Questo libro ripercorre, attraverso le sue inchieste e i suoi articoli principali, la straordinaria avventura professionale di un protagonista del giornalismo italiano. Dagli esordi come cronista nella Roma del delitto Pasolini e delle rivolte dei movimenti extraparlamentari e studenteschi, al lavoro investigativo nel drammatico quinquennio nero (1978-83): il rapimento e l’esecuzione di Aldo Moro; gli omicidi a Roma del magistrato Riccardo Palma, responsabile degli istituti di prevenzione e pena – «Qui Brigate rosse.

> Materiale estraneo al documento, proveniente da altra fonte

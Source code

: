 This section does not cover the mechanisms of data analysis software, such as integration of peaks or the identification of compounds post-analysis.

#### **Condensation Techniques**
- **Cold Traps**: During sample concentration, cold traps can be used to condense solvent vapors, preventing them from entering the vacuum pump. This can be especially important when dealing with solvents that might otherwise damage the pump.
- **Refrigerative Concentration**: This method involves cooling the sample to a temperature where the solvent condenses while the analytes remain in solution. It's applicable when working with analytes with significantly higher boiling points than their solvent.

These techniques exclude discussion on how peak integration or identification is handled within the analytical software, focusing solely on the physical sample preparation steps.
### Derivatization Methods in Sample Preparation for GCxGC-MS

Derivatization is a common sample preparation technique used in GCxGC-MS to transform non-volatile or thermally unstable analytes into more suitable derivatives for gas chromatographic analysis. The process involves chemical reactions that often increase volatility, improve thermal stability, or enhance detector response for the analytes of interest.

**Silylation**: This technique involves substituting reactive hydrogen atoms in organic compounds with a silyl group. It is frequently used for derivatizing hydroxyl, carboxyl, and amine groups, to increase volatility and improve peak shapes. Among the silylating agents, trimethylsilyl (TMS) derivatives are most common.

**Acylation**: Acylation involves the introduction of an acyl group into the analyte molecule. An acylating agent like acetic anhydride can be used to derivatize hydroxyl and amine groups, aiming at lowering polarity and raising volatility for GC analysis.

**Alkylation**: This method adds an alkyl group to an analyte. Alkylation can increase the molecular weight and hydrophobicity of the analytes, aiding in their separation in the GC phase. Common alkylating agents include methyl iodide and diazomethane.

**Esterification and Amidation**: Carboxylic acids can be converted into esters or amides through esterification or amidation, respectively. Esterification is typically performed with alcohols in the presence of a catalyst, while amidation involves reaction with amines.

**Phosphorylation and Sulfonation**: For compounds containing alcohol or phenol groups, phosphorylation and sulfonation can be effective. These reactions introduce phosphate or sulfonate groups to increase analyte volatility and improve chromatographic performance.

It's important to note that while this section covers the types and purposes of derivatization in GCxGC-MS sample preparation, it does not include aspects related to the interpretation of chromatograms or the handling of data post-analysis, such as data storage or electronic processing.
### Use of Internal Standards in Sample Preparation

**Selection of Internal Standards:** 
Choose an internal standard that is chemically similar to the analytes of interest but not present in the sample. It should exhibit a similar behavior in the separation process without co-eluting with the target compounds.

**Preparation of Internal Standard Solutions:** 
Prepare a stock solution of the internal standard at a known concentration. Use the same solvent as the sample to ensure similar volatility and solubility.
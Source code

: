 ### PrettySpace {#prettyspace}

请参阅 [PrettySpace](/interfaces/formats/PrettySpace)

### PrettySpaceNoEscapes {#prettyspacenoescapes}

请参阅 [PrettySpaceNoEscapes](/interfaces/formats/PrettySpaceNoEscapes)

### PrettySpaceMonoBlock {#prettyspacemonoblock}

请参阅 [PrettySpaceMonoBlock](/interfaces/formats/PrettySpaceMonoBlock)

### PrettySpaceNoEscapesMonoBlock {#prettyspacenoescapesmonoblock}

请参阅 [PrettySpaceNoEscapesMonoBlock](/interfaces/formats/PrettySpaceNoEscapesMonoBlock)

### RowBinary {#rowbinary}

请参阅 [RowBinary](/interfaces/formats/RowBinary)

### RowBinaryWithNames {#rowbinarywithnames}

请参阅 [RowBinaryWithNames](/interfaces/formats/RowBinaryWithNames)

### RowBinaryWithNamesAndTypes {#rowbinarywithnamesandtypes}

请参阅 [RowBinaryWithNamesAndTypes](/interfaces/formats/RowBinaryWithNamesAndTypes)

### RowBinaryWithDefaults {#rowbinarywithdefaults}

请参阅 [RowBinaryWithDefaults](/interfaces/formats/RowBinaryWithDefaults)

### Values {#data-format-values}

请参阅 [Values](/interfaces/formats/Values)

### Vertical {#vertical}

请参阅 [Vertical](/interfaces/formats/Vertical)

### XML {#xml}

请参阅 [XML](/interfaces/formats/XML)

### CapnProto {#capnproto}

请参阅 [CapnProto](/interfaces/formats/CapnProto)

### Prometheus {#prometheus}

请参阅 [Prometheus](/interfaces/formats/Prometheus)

Abbiamo giustiziato Palma Riccardo, servo delle multinazionali» fu la prima rivendicazione –, e del giudice Mario Amato, freddato alla fermata dell’autobus da due terroristi dei Nar (Nuclei armati rivoluzionari); la nomina del generale Carlo Alberto dalla Chiesa a prefetto di Palermo, per dare una risposta pronta e risoluta alla guerra di mafia nella città: sarà ucciso pochi mesi dopo insieme alla moglie e all’agente della scorta; l’attentato al papa; il caso della scomparsa di Emanuela Orlandi e ovviamente quella che per Andrea Purgatori fu l’inchiesta della vita, la strage di Ustica, l’ostinata battaglia combattuta contro i depistaggi e il muro di gomma, che riuscì a sfondare grazie al fiuto, al talento e alla determinazione del giornalista che non ha mai scelto il quieto vivere.
Il titolo del libro è tratto da un dialogo tra Giancarlo Siani – giornalista napoletano ucciso dalla camorra – e il suo direttore, che lo invita a lasciar perdere le inchieste scomode, perché «Gianca’ questo non è un paese per giornalisti-giornalisti, questo è nu paese per giornalisti-impiegati», dal film di Marco Risi Fortapàsc, del quale Andrea Purgatori fu cosceneggiatore.
Queste pagine – a cura di Paolo Conti, amico storico e collega di Purgatori – rappresentano l’eredità più pura e più vera di un maestro scomparso troppo presto, che già ci manca moltissimo.
«Andrea Purgatori era così, un giornalista-giornalista che non si è mai fermato davanti alle verità di comodo, alla sabbia gettata sui fatti per nasconderli, deviarli, renderli incomprensibili» (Luciano Fontana).
«In Purgatori c’era la militanza del giornalista d’altri tempi, che non sta fermo in ufficio ma va sul posto, interroga, pone domande tutt’altro che ovvie, non si arrende dinanzi alle porte chiuse, affronta rischi e minacce, insomma, cerca la verità» (Luciano Canfora).
Con un ricordo di Tiziana Ferrario, Saverio Lodato, Enrico Mentana, Sigfrido Ranucci, Andrea Salerno, Fiorenza Sarzanini.